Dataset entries
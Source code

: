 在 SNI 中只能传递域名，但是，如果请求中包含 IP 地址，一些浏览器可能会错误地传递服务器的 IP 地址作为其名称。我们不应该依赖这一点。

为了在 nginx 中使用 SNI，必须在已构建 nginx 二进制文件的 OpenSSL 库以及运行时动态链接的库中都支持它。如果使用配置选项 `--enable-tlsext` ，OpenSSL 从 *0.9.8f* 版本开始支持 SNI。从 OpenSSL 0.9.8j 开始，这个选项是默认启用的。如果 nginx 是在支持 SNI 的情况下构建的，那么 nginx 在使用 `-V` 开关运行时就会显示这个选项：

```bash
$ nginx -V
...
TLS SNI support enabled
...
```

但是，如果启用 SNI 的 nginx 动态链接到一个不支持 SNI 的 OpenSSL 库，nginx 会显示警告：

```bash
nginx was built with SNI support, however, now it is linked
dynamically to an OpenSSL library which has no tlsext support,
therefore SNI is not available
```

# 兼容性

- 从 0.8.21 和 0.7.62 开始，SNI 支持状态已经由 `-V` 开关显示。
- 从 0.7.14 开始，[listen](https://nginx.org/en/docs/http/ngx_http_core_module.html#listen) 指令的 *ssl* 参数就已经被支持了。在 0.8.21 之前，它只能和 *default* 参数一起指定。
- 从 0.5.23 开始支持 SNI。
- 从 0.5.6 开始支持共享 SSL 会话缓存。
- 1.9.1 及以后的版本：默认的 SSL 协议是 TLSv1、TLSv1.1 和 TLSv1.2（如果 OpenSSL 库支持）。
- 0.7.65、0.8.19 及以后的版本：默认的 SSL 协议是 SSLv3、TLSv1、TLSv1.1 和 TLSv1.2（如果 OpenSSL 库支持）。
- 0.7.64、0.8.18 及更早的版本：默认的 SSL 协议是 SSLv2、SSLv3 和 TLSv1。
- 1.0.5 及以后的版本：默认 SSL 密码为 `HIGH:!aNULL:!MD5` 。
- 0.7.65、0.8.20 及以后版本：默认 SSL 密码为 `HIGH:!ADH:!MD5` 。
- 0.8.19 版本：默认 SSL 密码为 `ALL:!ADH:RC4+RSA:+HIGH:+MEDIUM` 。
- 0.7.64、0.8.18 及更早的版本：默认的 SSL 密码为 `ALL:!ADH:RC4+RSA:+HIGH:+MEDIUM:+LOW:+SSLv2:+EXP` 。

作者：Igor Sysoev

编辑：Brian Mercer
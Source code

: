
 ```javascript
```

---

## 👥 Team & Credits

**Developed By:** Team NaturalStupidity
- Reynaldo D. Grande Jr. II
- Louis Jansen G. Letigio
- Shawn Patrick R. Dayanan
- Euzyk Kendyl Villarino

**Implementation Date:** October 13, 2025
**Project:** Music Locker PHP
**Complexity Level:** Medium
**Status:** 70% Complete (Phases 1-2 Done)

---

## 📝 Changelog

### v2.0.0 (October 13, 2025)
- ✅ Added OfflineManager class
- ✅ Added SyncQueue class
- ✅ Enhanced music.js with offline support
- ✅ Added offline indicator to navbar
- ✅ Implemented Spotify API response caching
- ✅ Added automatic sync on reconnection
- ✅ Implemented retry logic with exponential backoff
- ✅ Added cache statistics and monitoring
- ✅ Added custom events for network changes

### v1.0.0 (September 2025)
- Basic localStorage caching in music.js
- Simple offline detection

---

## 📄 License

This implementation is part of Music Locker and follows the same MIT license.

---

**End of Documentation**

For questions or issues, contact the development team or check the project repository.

WHAT TO WORK ON: Within the entries above, find every line where the string "nginx" occurs, and copy it.

SOLUTION TO THIS EXERCISE:
为了在 nginx 中使用 SNI，必须在已构建 nginx 二进制文件的 OpenSSL 库以及运行时动态链接的库中都支持它。如果使用配置选项 `--enable-tlsext` ，OpenSSL 从 *0.9.8f* 版本开始支持 SNI。从 OpenSSL 0.9.8j 开始，这个选项是默认启用的。如果 nginx 是在支持 SNI 的情况下构建的，那么 nginx 在使用 `-V` 开关运行时就会显示这个选项：
$ nginx -V
但是，如果启用 SNI 的 nginx 动态链接到一个不支持 SNI 的 OpenSSL 库，nginx 会显示警告：
nginx was built with SNI support, however, now it is linked
- 从 0.7.14 开始，[listen](https://nginx.org/en/docs/http/ngx_http_core_module.html#listen) 指令的 *ssl* 参数就已经被支持了。在 0.8.21 之前，它只能和 *default* 参数一起指定。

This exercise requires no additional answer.